Unlike other state workfare programs, California’s mandates a heavy educational component, but the program is flexible enough to allow a county to place immediate emphasis on getting a job.

Riverside County, under the leadership of a dynamic and highly motivated welfare director, Lawrence Townsend Jr., emphasized job placement and reported a 65% increase in the earnings of single mothers who participated in GAIN over those who did not. Townsend’s staff contacted local businesses to identify jobs and encouraged welfare recipients to look for a job first before participating in the high school equivalency program. In a tough-love approach, Riverside County also imposed sanctions on welfare recipients who refused to participate in GAIN; 11% lost some benefits.

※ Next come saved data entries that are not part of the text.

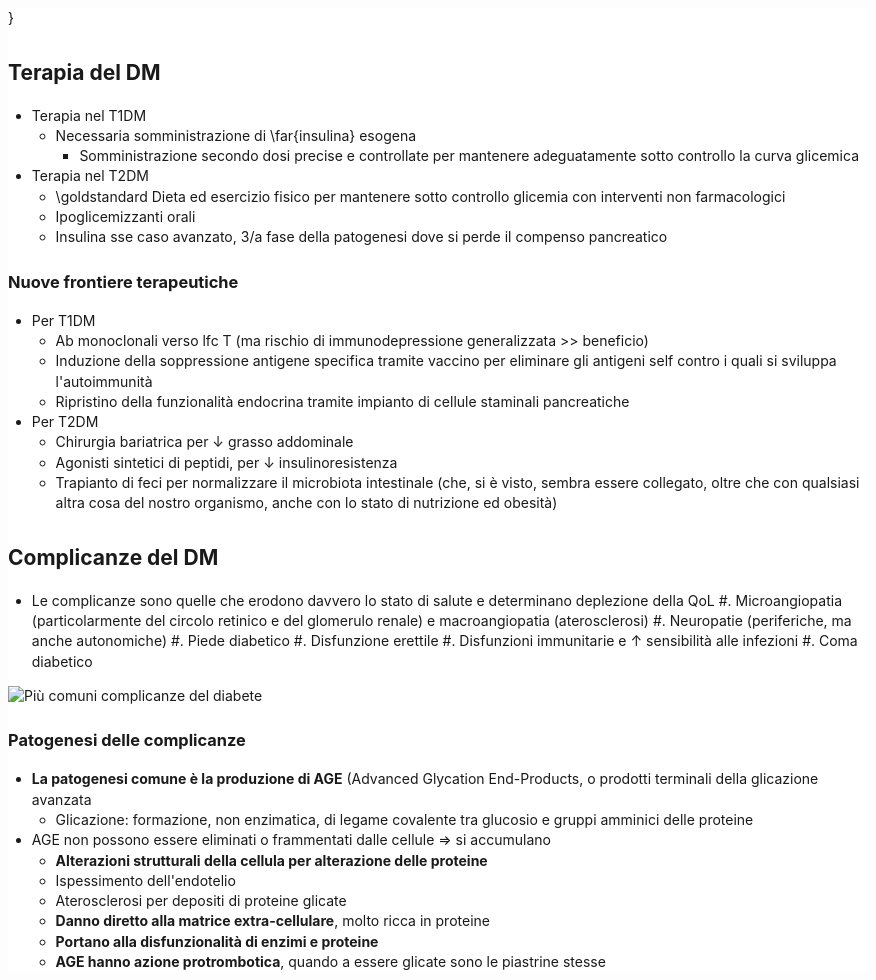 }

## Terapia del DM
- Terapia nel T1DM
	- Necessaria somministrazione di \far{insulina} esogena
		- Somministrazione secondo dosi precise e controllate per mantenere adeguatamente sotto controllo la curva glicemica
- Terapia nel T2DM
	- \goldstandard Dieta ed esercizio fisico per mantenere sotto controllo glicemia con interventi non farmacologici
	- Ipoglicemizzanti orali
	- Insulina sse caso avanzato, 3/a fase della patogenesi dove si perde il compenso pancreatico

### Nuove frontiere terapeutiche
- Per T1DM
	- Ab monoclonali verso lfc T (ma rischio di immunodepressione generalizzata >> beneficio)
	- Induzione della soppressione antigene specifica tramite vaccino per eliminare gli antigeni self contro i quali si sviluppa l'autoimmunità
	- Ripristino della funzionalità endocrina tramite impianto di cellule staminali pancreatiche
- Per T2DM
	- Chirurgia bariatrica per ↓ grasso addominale
	- Agonisti sintetici di peptidi, per ↓ insulinoresistenza
	- Trapianto di feci per normalizzare il microbiota intestinale (che, si è visto, sembra essere collegato, oltre che con qualsiasi altra cosa del nostro organismo, anche con lo stato di nutrizione ed obesità)

## Complicanze del DM
- Le complicanze sono quelle che erodono davvero lo stato di salute e determinano deplezione della QoL
	#. Microangiopatia (particolarmente del circolo retinico e del glomerulo renale) e macroangiopatia (aterosclerosi)
	#. Neuropatie (periferiche, ma anche autonomiche)
	#. Piede diabetico
	#. Disfunzione erettile
	#. Disfunzioni immunitarie e ↑ sensibilità alle infezioni
	#. Coma diabetico

![Più comuni complicanze del diabete](img/complicanze-diabete.png)  

### Patogenesi delle complicanze
- __La patogenesi comune è la produzione di AGE__ (Advanced Glycation End-Products, o prodotti terminali della glicazione avanzata
	- Glicazione: formazione, non enzimatica, di legame covalente tra glucosio e gruppi amminici delle proteine
- AGE non possono essere eliminati o frammentati dalle cellule ⇒ si accumulano
	- __Alterazioni strutturali della cellula per alterazione delle proteine__
	- Ispessimento dell'endotelio
	- Aterosclerosi per depositi di proteine glicate
	- __Danno diretto alla matrice extra-cellulare__, molto ricca in proteine
	- __Portano alla disfunzionalità di enzimi e proteine__
	- __AGE hanno azione protrombotica__, quando a essere glicate sono le piastrine stesse
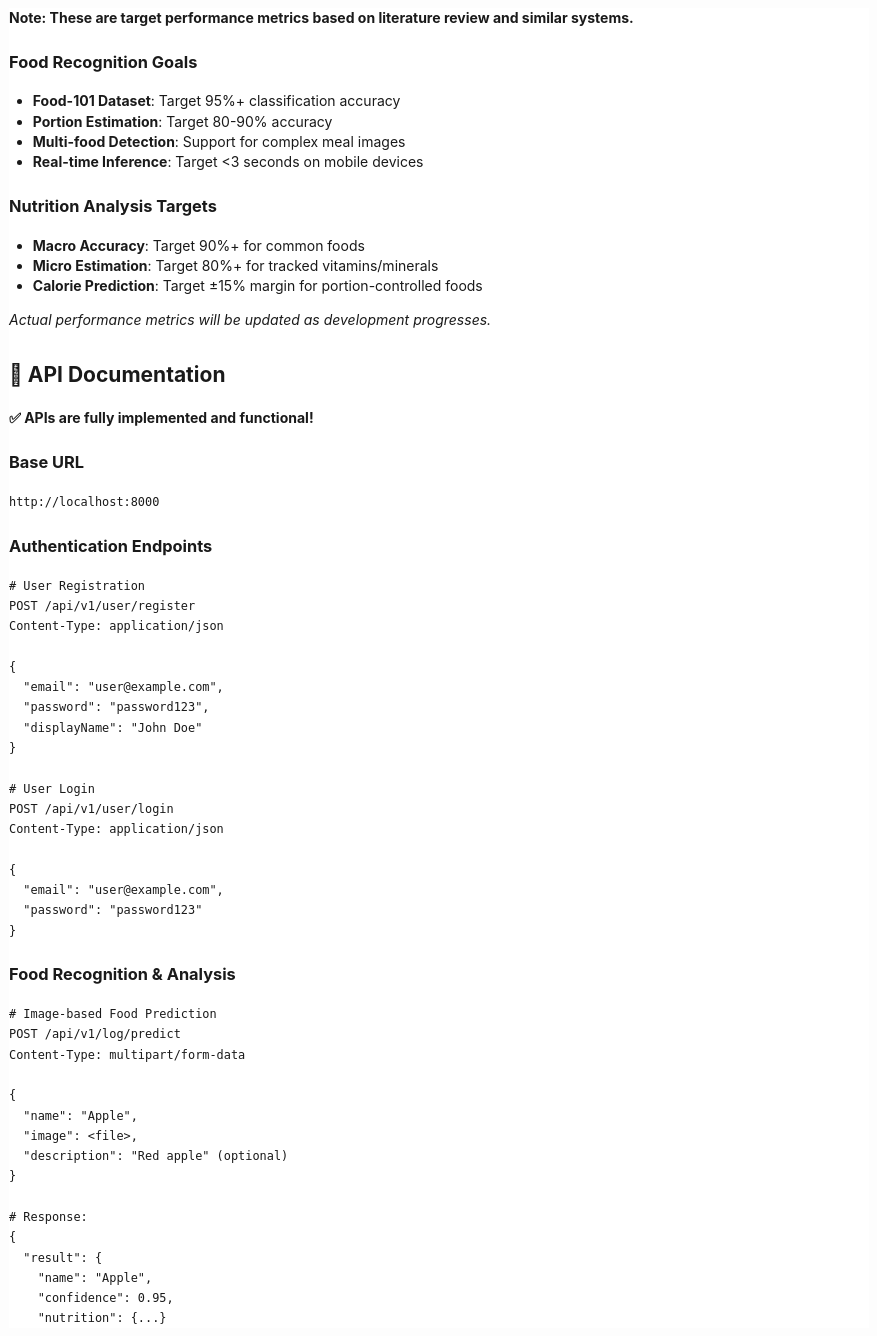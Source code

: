 **Note: These are target performance metrics based on literature review and similar systems.**

### Food Recognition Goals
- **Food-101 Dataset**: Target 95%+ classification accuracy
- **Portion Estimation**: Target 80-90% accuracy
- **Multi-food Detection**: Support for complex meal images
- **Real-time Inference**: Target <3 seconds on mobile devices

### Nutrition Analysis Targets
- **Macro Accuracy**: Target 90%+ for common foods
- **Micro Estimation**: Target 80%+ for tracked vitamins/minerals
- **Calorie Prediction**: Target ±15% margin for portion-controlled foods

*Actual performance metrics will be updated as development progresses.*

## 🔧 API Documentation

**✅ APIs are fully implemented and functional!**

### Base URL
```
http://localhost:8000
```

### Authentication Endpoints
```http
# User Registration
POST /api/v1/user/register
Content-Type: application/json

{
  "email": "user@example.com",
  "password": "password123",
  "displayName": "John Doe"
}

# User Login
POST /api/v1/user/login
Content-Type: application/json

{
  "email": "user@example.com",
  "password": "password123"
}
```

### Food Recognition & Analysis
```http
# Image-based Food Prediction
POST /api/v1/log/predict
Content-Type: multipart/form-data

{
  "name": "Apple",
  "image": <file>,
  "description": "Red apple" (optional)
}

# Response:
{
  "result": {
    "name": "Apple",
    "confidence": 0.95,
    "nutrition": {...}
```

Other counties had much less success. Los Angeles County did poorly, researchers conjecture, because of a hard-core welfare population that is older, with little education or recent job experience. Tulare County also did poorly because a freeze wiped out farm jobs, proving that no workfare program can succeed when there are no jobs.

California spends $108 million on GAIN; the federal government, $220 million. Full funding in California would require an increase of $200 million, which is unlikely in a time of growing state deficit.

That increase could come from the federal government if Sen. Daniel P. Moynihan (D-N.Y.) succeeds in increasing federal workfare funding to $4 billion while limiting the amount of matching funds by the states.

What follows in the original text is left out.